Muhalif, solcu, kuralları takmayan, isyan bayrağı açan gençlerin keyfi başka şeylerden üretememesi yasaklı maddelerin kullanımını bir tür özgürlük koşusu haline getirmiyor maalesef. Madde kullanmak yani zararlı olabileceğini bilerek vereceği anlık hazzı tercih etmek elbette ölüme karşı bir meydan okuma, doğamızın sınırlılığına bir başkaldırı, toplumsal kurallara, kalıplara, ezilmeye öfke anlamlarına gelebilir. Ama bu enerjinin üretici ve dönüştürücü bir güce değil de kişiyi çürütücü bir kısır döngüye sokuyor olması çelişkili bir durum. Sonuçta karşı olduğunuz durumu zayıflattığınız değil de, pasif kaldığınız bir muhalif tutum almak isyana değil nisyana işaret ediyor. Televizyona kitlenmiş milyonlara burun kıvıracaksınız sonra da gidip ot çekeceksiniz! İnsanları yaratıcı ve üretici süreçlerin dışına iten başka bir çok şey gibi (TV, sanal ortamlar) uyuşturucu madde kullanımının da karşısında olmalısınız.

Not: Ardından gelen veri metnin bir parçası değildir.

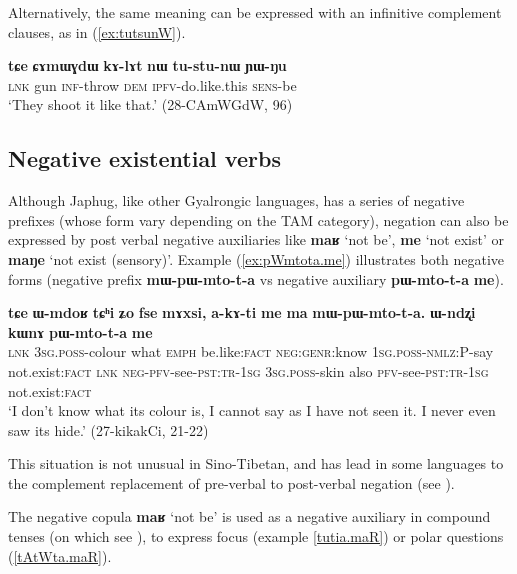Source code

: \documentclass[oneside,a4paper,11pt]{article}
\newcommand{\ipa}[1]{\textbf{\phon#1}} %
\newcommand{\jpg}[2]{\ipa{#1} `#2'} %
\newcommand{\refb}[1]{(\ref{#1})}
\begin{document}
 Alternatively, the same meaning can be expressed with an infinitive complement clauses, as in \refb{ex:tutsunW}.
 
 \begin{exe}
\ex \label{ex:tutsunW}
\gll \ipa{tɕe} 	\ipa{ɕɤmɯɣdɯ} 	\ipa{kɤ-lɤt} 	\ipa{nɯ} 	\ipa{tu-stu-nɯ} 	\ipa{ɲɯ-ŋu}  \\
\textsc{lnk} gun \textsc{inf}-throw \textsc{dem} \textsc{ipfv}-do.like.this \textsc{sens}-be \\
\glt `They shoot it like that.' (28-CAmWGdW, 96)
\end{exe}

\subsection{Negative existential verbs} \label{sec:neg}
Although Japhug, like other Gyalrongic languages, has a series of negative prefixes (whose form vary depending on the TAM category), negation can also be expressed by post verbal negative auxiliaries like \jpg{maʁ}{not be}, \jpg{me}{not exist} or \jpg{maŋe}{not exist (sensory)}. Example \refb{ex:pWmtota.me} illustrates both negative forms (negative prefix \ipa{mɯ-pɯ-mto-t-a} vs negative auxiliary \ipa{pɯ-mto-t-a}  \ipa{me}).

\begin{exe}
\ex \label{ex:pWmtota.me}
\gll  
\ipa{tɕe} 	\ipa{ɯ-mdoʁ} 	\ipa{tɕʰi} 	\ipa{ʑo} 	\ipa{fse} 	\ipa{mɤxsi,} 	\ipa{a-kɤ-ti} 	\ipa{me} 	\ipa{ma} 	\ipa{mɯ-pɯ-mto-t-a.} \ipa{ɯ-ndʐi} 	\ipa{kɯnɤ} 	\ipa{pɯ-mto-t-a} 	\ipa{me}  \\
\textsc{lnk} \textsc{3sg.poss}-colour what \textsc{emph} be.like:\textsc{fact} \textsc{neg:genr}:know \textsc{1sg.poss-nmlz:P}-say not.exist:\textsc{fact} \textsc{lnk} \textsc{neg-pfv}-see-\textsc{pst:tr-1sg}  \textsc{3sg.poss}-skin also  \textsc{pfv}-see-\textsc{pst:tr-1sg} not.exist:\textsc{fact} \\
\glt  `I don't know what its colour is, I cannot say as I have not seen it. I never even saw its hide.'  (27-kikakCi, 21-22)
\end{exe}

This situation is not unusual in Sino-Tibetan, and has lead in some languages to the complement replacement of pre-verbal  to post-verbal negation (see \citealt{post15neg}).

The negative copula \jpg{maʁ}{not be} is used as a negative auxiliary in compound tenses (on which see \citealt[268-9]{jacques14linking}), to express focus (example \ref{tutia.maR}) or polar questions (\ref{tAtWta.maR}).
 
\end{document}
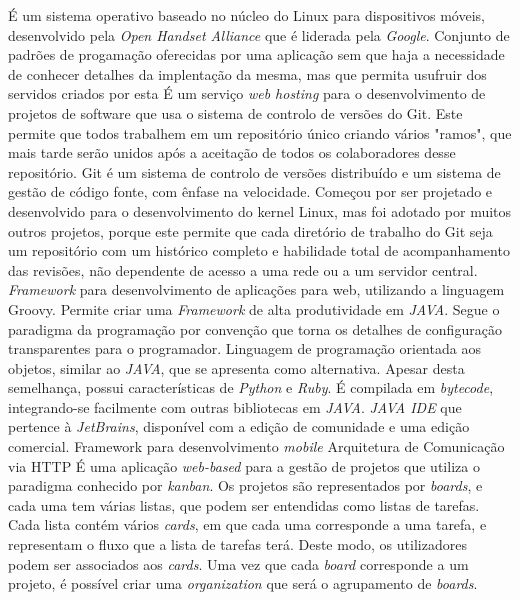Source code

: \begin{glossary}
É um sistema operativo baseado no núcleo do Linux para dispositivos móveis, desenvolvido pela \textit{Open Handset Alliance} que é liderada pela \textit{Google}.
 {Conjunto de padrões de progamação oferecidas por uma aplicação sem que haja a necessidade de conhecer detalhes da implentação da mesma, mas que permita usufruir dos servidos criados por esta}
É um serviço \textit{web hosting} para o desenvolvimento de projetos de software que usa o sistema de controlo de versões do Git. Este permite que todos trabalhem em um repositório único criando vários "ramos", que mais tarde serão unidos após a aceitação de todos os colaboradores desse repositório.
Git é um sistema de controlo de versões distribuído e um sistema de gestão de código fonte, com ênfase na velocidade. Começou por ser projetado e desenvolvido para o desenvolvimento do kernel Linux, mas foi adotado por muitos outros projetos, porque este permite que cada diretório de trabalho do Git seja um repositório com um histórico completo e habilidade total de acompanhamento das revisões, não dependente de acesso a uma rede ou a um servidor central.
\textit{Framework} para desenvolvimento de aplicações para web, utilizando a linguagem Groovy. Permite criar uma \textit{Framework} de alta produtividade em \textit{JAVA}. Segue o paradigma da programação por convenção que torna os detalhes de configuração transparentes para o programador.
Linguagem de programação orientada aos objetos, similar ao \textit{JAVA}, que se apresenta como alternativa. Apesar desta semelhança, possui características de \textit{Python} e \textit{Ruby}. É compilada em \textit{bytecode}, integrando-se facilmente com outras bibliotecas em \textit{JAVA}.
\textit{JAVA IDE} que pertence à \textit{JetBrains}, disponível com a edição de comunidade e uma edição comercial.
 Framework para desenvolvimento \emph{mobile}
 Arquitetura de Comunicação via HTTP
É uma aplicação \textit{web-based} para a gestão de projetos que utiliza o paradigma conhecido por \textit{kanban}. Os projetos são representados por \textit{boards}, e cada uma tem várias listas, que podem ser entendidas como listas de tarefas. Cada lista contém vários \textit{cards}, em que cada uma corresponde a uma tarefa, e representam o fluxo que a lista de tarefas terá. Deste modo, os utilizadores podem ser associados aos \textit{cards}. Uma vez que cada \textit{board} corresponde a um projeto, é possível criar uma \textit{organization} que será o agrupamento de \textit{boards}.
\end{glossary}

Peki, nasıl kalkılacak bu sorunun altından?

Maradona’yı hatırlayın. Maradona’yı ve Küba’yı… Madde sorunu için bir çok kez tedavi olmaya çalıştı Maradona. Arjantin’de, Avrupa’da. Defalarca denedi, defalarca olmadı. Sonra Küba’da bir rehabilitasyon programına katıldı ve bitirdi madde ile ilişkisini. Tesadüf değil bu! Maradona Küba’da iyileşmesini öncelikle maddeye ulaşamamasına bağlamıştı. Demek ki madde ile araya bir duvar gerekiyor. Sistemsel bir duvar. Kapitalist toplumdan ötesini tasavvur etmek, kurucu bir irade oluşturmak gerekiyor. Sonra farklı düzeylerde önlemler, müdahaleler, girişimler ve tedaviler gerekiyor. Bunların bir kısmı tüm topluma yönelik, bir kısmı ise bireyin kendisine yönelik. Türkiye’nin halinden de anlaşılabileceği üzere toplum sağlığı bağlamında yasakçı yaklaşım pek işe yaramıyor. Bu nedenle insanın güçlü yanlarını öne çıkarmasını sağlayan bir yaklaşım geliştirmemiz gerekir. Ve bir yanıyla da unutmayalım ki uyuşturucu madde sorunu tedavi edilebilir bir tıbbi durum.

Sol ise madde kullanımı meselesini bireysel özgürlük alanından çıkarıp toplumsal sorumluluk alanına sokmak zorunda. Çevrenize bir bakın! Sigara, alkol ya da madde ile sorun, hem de ufak sorun yaşayanların hayatının birçok farklı alanında da aksama olduğunu görürsünüz. Aynı biçimde isyanları, kafa tutmaları, muhaliflikleri de aksar. Birinde bohem görünümlü bir esaret varken diğerinde özgürleştirici bir üreticilik var. Evet, ikicisi çok da kolay değil ama imkânsız hiç değil. Çok isteyen varsa öyle bir isyanı denesin, ama biz isyan için yaşamanın dozunu yükseltelim. Altından her halükarda kalkarız.